Work to be completed: Please copy exactly the lines from the first in the records through the line that contains "The Menu Engineering Sub-Module provides", but not the pictures.

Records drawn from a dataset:
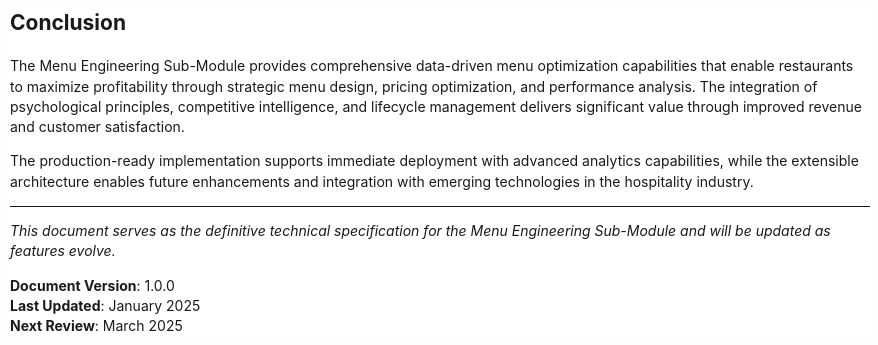 
## Conclusion

The Menu Engineering Sub-Module provides comprehensive data-driven menu optimization capabilities that enable restaurants to maximize profitability through strategic menu design, pricing optimization, and performance analysis. The integration of psychological principles, competitive intelligence, and lifecycle management delivers significant value through improved revenue and customer satisfaction.

The production-ready implementation supports immediate deployment with advanced analytics capabilities, while the extensible architecture enables future enhancements and integration with emerging technologies in the hospitality industry.

---

*This document serves as the definitive technical specification for the Menu Engineering Sub-Module and will be updated as features evolve.*

**Document Version**: 1.0.0  
**Last Updated**: January 2025  
**Next Review**: March 2025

Output below:
## Conclusion

The Menu Engineering Sub-Module provides comprehensive data-driven menu optimization capabilities that enable restaurants to maximize profitability through strategic menu design, pricing optimization, and performance analysis. The integration of psychological principles, competitive intelligence, and lifecycle management delivers significant value through improved revenue and customer satisfaction.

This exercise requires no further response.